Prince Henry of Bourbon-Parma, Count of Bardi () (12 February 1851 in Parma, Duchy of Parma – 14 April 1905 in Menton, France) was the youngest son and child of Charles III, Duke of Parma and his wife Princess Louise Marie Thérèse of France, the eldest daughter of Charles Ferdinand, Duke of Berry and Princess Caroline Ferdinande Louise of the Two Sicilies.

Henry was thus a great-grandson of Charles X of France.

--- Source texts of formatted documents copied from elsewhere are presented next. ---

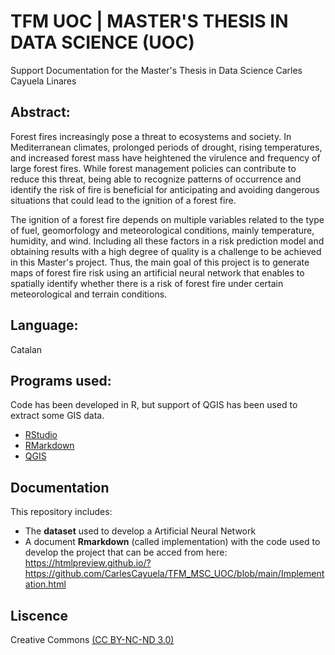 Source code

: # TFM UOC | MASTER'S THESIS IN DATA SCIENCE (UOC) 
Support Documentation for the Master's Thesis in Data Science
Carles Cayuela Linares

## Abstract:
Forest fires increasingly pose a threat to ecosystems and society. In Mediterranean climates, prolonged periods of drought, rising temperatures, and increased forest mass have heightened the virulence and frequency of large forest fires. While forest management policies can contribute to reduce this threat, being able to recognize patterns of occurrence and identify the risk of fire is beneficial for anticipating and avoiding dangerous situations that could lead to the ignition of a forest fire.

The ignition of a forest fire depends on multiple variables related to the type of fuel, geomorfology and meteorological conditions, mainly temperature, humidity, and wind. Including all these factors in a risk prediction model and obtaining results with a high degree of quality is a challenge to be achieved in this Master's project. Thus, the main goal of this project is to generate maps of forest fire risk using an artificial neural network that enables to spatially identify whether there is a risk of forest fire under certain meteorological and terrain conditions.

## Language:
Catalan

## Programs used:
Code has been developed in R, but support of QGIS has been used to extract some GIS data.

* [RStudio](https://posit.co/download/rstudio-desktop/)
* [RMarkdown](https://rmarkdown.rstudio.com/)
* [QGIS](https://www.qgis.org/es/site/)

## Documentation
This repository includes:

* The **dataset** used to develop a Artificial Neural Network
* A document **Rmarkdown** (called implementation) with the code used to develop the project that can be acced from here: https://htmlpreview.github.io/?https://github.com/CarlesCayuela/TFM_MSC_UOC/blob/main/Implementation.html

  
## Liscence
Creative Commons [(CC BY-NC-ND 3.0)](https://creativecommons.org/licenses/by-nc-nd/3.0/es/)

Henry was a nephew of Henri, comte de Chambord, disputedly King of France and Navarre from 2 to 9 August 1830 and afterwards the Legitimist Pretender to the throne of France from 1844 to 1883.

Marriages
Henry married firstly to Princess Maria Luisa of Bourbon-Two Sicilies, youngest daughter of Ferdinand II of the Two Sicilies and his wife Maria Theresa of Austria, on 25 November 1873 in Cannes, France. Maria Luisa died three months later at the age of 19. The couple had no issue.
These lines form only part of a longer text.